Una historia de pérdidas y de tristezas
Lacrimógeno relato dirigido por Diego Musiak
La película comienza con el ritual del encendido de las velas, costumbre secular pero fundamental de la ceremonia judía en la que los niños de trece años y las niñas de doce celebran su ingreso a la madurez para la religión. En la primera escena la festejada Jenny lee de una carpeta las dedicatorias a sus amigas, su tía, su padre y su hermano. La que falta, la que no está, es la madre, a la que recordará en su última vela. Tan emotivo como efectista, el ritual retratado con fidelidad le presta su tono a toda la película en cuyo guión se apilan la tragedia de la muerte de la mamá, un embarazo no deseado, un novio rockero y un viaje iniciático a Israel.

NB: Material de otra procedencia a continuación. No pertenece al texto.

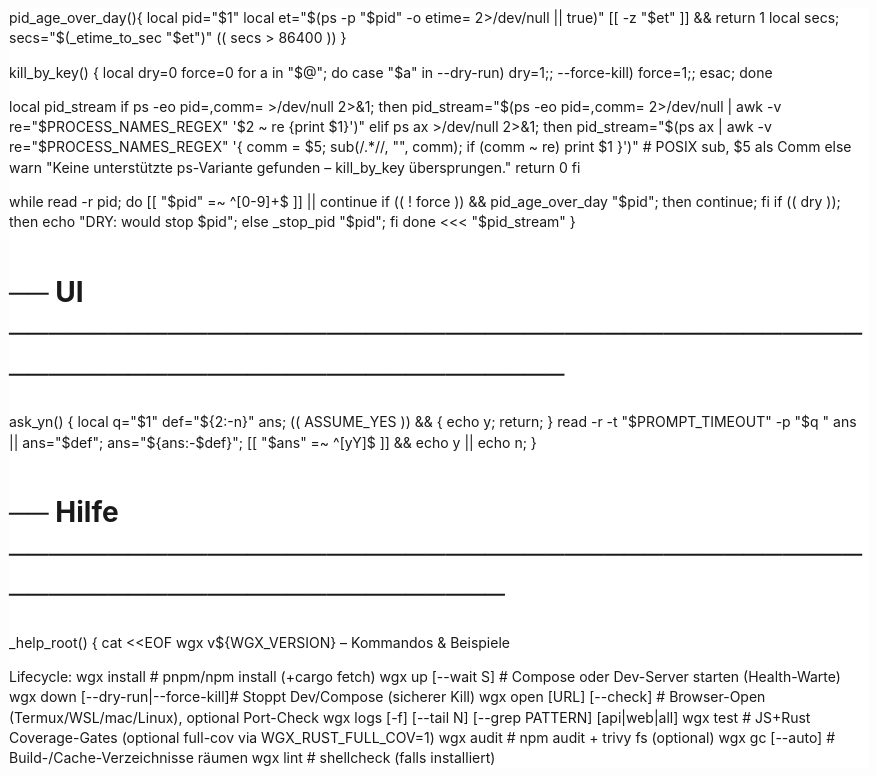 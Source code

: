 pid_age_over_day(){
  local pid="$1"
  local et="$(ps -p "$pid" -o etime= 2>/dev/null || true)"
  [[ -z "$et" ]] && return 1
  local secs; secs="$(_etime_to_sec "$et")"
  (( secs > 86400 ))
}

kill_by_key() {
  local dry=0 force=0
  for a in "$@"; do case "$a" in --dry-run) dry=1;; --force-kill) force=1;; esac; done

  local pid_stream
  if ps -eo pid=,comm= >/dev/null 2>&1; then
    pid_stream="$(ps -eo pid=,comm= 2>/dev/null | awk -v re="$PROCESS_NAMES_REGEX" '$2 ~ re {print $1}')"
  elif ps ax >/dev/null 2>&1; then
    pid_stream="$(ps ax | awk -v re="$PROCESS_NAMES_REGEX" '{ comm = $5; sub(/.*\//, "", comm); if (comm ~ re) print $1 }')"  # POSIX sub, $5 als Comm
  else
    warn "Keine unterstützte ps-Variante gefunden – kill_by_key übersprungen."
    return 0
  fi

  while read -r pid; do
    [[ "$pid" =~ ^[0-9]+$ ]] || continue
    if (( ! force )) && pid_age_over_day "$pid"; then continue; fi
    if (( dry )); then echo "DRY: would stop $pid"; else _stop_pid "$pid"; fi
  done <<< "$pid_stream"
}

# ── UI ───────────────────────────────────────────────────────────────────────
ask_yn() { local q="$1" def="${2:-n}" ans; (( ASSUME_YES )) && { echo y; return; }
  read -r -t "$PROMPT_TIMEOUT" -p "$q " ans || ans="$def"; ans="${ans:-$def}"; [[ "$ans" =~ ^[yY]$ ]] && echo y || echo n; }

# ── Hilfe ────────────────────────────────────────────────────────────────────
_help_root() {
cat <<EOF
wgx v${WGX_VERSION} – Kommandos & Beispiele

Lifecycle:
  wgx install                      # pnpm/npm install (+cargo fetch)
  wgx up [--wait S]                # Compose oder Dev-Server starten (Health-Warte)
  wgx down [--dry-run|--force-kill]# Stoppt Dev/Compose (sicherer Kill)
  wgx open [URL] [--check]         # Browser-Open (Termux/WSL/mac/Linux), optional Port-Check
  wgx logs [-f] [--tail N] [--grep PATTERN] [api|web|all]
  wgx test                         # JS+Rust Coverage-Gates (optional full-cov via WGX_RUST_FULL_COV=1)
  wgx audit                        # npm audit + trivy fs (optional)
  wgx gc [--auto]                  # Build-/Cache-Verzeichnisse räumen
  wgx lint                         # shellcheck (falls installiert)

Gracias a unas cartas dejadas por su madre como guía para un futuro del que no podrá formar parte por una enfermedad que nunca es explicada, Jenny conocerá algo de su historia pero, sobre todo, llorará mucho por su pérdida. Interpretada por Gimena Accardi, la chica carga con una tristeza que no impacta más allá de lo superficial ni aporta nada demasiado original en la representación cinematográfica del duelo. Cada vuelta del guión escrito por Andrea Bauab -la boda planeada a las corridas, las dudas sobre el final de la madre y hasta la posibilidad del romance con un amigo de la infancia (interpretado por Fabio Di Tomasso) instalado en Israel- cargan con la obviedad y la precipitación en el desarrollo de un melodrama televisivo sin contar con su encanto episódico, claro.
Desde las escenas realizadas en San Luis, hasta los segmentos filmados en los puntos más reconocibles y turísticos de Israel, la cámara de Musiak pinta unos cuadros muchos más interesantes e intrigantes que el relato que acompañan.